Jef Poskanzer has been an AdSense publisher since June 2003 but last month, an automated email from the AdSense team landed in his inbox:
After reviewing our records, we’ve determined that your AdSense account poses a risk of generating invalid activity. Because we have a responsibility to protect our AdWords advertisers from inflated costs due to invalid activity, we’ve found it necessary to disable your AdSense account. Your outstanding balance and Google’s share of the revenue will both be fully refunded back to the affected advertisers.
Google’s click fraud detection algorithm may have detected invalid clicks and thus disabled the AdSense account. Jef raised an appeal but the AdSense team wrote a final response saying they were unable to reinstate his AdSense account.
Jef shared his ordeal online (Jan 30, 9:32 PM), Matt Cutts re-shared the story on his Google+ page (Jan 31, 2:36 PM) and the next status update from Jef said that his account has been reinstated (Feb 1, 8:08 AM).
AdSense reinstated my account earlier today, and the ads are now appearing again. Yay! I’m still having a conversation with them about what happened and what we should do to keep it from happening again.
Jef was exchanging emails with the AdSense support team for the past 15 days and none of that worked in his favor. Matt Cutts (Google’s best known public face) entered the scene, the click-fraud team probably did another review and Jef’s AdSense account was quickly reinstated in less than 24 hours.
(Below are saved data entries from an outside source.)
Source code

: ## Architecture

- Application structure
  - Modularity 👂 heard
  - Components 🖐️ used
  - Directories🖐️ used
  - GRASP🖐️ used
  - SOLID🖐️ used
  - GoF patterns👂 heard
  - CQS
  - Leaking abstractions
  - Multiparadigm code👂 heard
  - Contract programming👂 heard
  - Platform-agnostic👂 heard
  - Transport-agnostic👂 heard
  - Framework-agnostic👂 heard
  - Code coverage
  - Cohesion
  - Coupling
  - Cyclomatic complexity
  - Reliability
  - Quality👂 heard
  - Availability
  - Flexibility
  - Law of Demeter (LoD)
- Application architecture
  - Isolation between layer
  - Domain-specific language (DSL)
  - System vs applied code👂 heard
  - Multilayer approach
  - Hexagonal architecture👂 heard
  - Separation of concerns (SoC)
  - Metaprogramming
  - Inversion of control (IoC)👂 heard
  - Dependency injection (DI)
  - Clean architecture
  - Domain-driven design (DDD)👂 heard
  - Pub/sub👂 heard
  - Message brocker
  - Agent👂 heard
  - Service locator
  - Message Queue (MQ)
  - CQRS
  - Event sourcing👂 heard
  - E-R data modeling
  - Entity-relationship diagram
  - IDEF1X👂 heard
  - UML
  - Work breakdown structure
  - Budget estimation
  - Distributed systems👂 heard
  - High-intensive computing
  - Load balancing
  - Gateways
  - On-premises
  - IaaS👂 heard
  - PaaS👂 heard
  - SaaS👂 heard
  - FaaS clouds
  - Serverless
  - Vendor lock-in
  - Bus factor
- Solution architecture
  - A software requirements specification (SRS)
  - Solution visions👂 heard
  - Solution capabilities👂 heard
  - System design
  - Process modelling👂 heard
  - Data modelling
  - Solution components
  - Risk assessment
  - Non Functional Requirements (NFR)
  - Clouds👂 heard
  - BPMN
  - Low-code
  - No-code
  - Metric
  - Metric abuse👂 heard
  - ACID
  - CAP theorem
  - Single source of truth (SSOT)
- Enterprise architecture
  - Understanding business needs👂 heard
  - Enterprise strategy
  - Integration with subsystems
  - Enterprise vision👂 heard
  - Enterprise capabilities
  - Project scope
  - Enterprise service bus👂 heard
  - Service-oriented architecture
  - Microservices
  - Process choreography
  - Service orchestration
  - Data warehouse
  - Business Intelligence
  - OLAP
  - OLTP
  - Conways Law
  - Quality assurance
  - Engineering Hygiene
This is good news for Jef but it does expose a very serious flaw in Google’s click-fraud detection algorithms. An account that was deemed a ‘threat’ to advertisers just few days ago is considered safe again. What changed Google’s mind in such a short duration of time?
There could be hundreds of other honest and legitimate web publishers who have been wrongly banned from the AdSense program without explanation and all they get from Google are these automated replies.